# Small Lathe Buying Advice



## skubasteeve

I am looking at picking up a small lathe to replace my 36" Rockwell Beaver as I mainly do pens.

I am looking for something on the cheaper side

I have seen the General Pen Lathe and the HF lathes as well.

The General pen lathe seems to not have the greatest reviews on IAP... and the HF lathes cost a fortune to ship to Canada. 

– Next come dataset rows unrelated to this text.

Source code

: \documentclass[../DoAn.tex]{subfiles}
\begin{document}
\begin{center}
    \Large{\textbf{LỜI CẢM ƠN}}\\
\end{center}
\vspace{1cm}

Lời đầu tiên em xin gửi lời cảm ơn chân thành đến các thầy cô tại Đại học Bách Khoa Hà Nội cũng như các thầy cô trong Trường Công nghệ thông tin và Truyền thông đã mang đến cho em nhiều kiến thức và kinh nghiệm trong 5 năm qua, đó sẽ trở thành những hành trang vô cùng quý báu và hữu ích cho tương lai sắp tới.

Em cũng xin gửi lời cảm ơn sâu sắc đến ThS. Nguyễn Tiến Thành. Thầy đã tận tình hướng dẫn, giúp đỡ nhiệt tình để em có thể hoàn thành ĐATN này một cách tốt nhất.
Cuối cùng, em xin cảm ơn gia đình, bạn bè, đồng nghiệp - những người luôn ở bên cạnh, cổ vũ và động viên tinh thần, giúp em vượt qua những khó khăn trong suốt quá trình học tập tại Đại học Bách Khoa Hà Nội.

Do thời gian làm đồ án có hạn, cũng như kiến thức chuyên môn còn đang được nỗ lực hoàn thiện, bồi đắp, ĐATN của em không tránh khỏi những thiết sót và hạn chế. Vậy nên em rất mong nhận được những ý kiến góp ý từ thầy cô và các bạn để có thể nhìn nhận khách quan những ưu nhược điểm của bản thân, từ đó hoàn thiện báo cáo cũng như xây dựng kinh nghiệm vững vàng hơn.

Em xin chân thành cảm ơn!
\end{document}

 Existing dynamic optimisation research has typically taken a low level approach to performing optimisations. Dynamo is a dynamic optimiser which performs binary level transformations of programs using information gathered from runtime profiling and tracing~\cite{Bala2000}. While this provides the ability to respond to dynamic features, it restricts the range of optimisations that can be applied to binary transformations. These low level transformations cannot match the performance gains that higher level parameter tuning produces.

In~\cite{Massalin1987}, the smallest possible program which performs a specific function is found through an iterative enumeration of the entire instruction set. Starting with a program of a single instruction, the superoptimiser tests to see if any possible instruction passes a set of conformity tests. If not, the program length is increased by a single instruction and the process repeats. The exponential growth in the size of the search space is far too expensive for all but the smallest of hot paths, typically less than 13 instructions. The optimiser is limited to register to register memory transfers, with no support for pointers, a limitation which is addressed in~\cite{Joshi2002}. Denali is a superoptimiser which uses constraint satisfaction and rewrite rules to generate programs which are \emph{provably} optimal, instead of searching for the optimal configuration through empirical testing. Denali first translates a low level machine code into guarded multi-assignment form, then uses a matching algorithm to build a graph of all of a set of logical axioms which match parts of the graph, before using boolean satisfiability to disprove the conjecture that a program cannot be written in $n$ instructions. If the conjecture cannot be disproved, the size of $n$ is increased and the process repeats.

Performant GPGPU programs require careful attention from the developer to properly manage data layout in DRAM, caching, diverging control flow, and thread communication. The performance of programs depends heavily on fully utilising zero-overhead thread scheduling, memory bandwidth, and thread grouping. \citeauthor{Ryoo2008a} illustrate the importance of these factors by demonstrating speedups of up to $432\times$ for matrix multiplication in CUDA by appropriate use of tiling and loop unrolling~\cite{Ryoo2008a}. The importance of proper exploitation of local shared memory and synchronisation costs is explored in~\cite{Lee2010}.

Is there something else that I should/could consider?


----------



## camb

I have the small General and have no problems. I think it is great   JEFF


----------



## Dan Masshardt

Nova comet 2?

Rikon when on sale.


----------



## Old Codger

I'm with Dan, the Nova looks like a nice lathe for the cost, but my first love was a Rikon 1216VS and I still love it as a second lathe!  It's dependable, sturdy, and flawless...  You have to go a long way before you can beat their customer service... I currently have a Jet 1221VS and like it alot, which is a great sturdy and larger than life 'mini lathe', but still think a Rikon is a better buy for the money...  Check them out before purchasing...note...Jet, has a brand new VS midi/larger lathe out that you might consider too...  Remember, buy as large a lathe as you can afford as you WILL outgrow it in time...   Safe turning to you always!


----------



## Skie_M

I paid $109 after tax on my Harbor Freight mini wood lathe.  It's kinda light on the power, but I have no problems making pens with it at all.


----------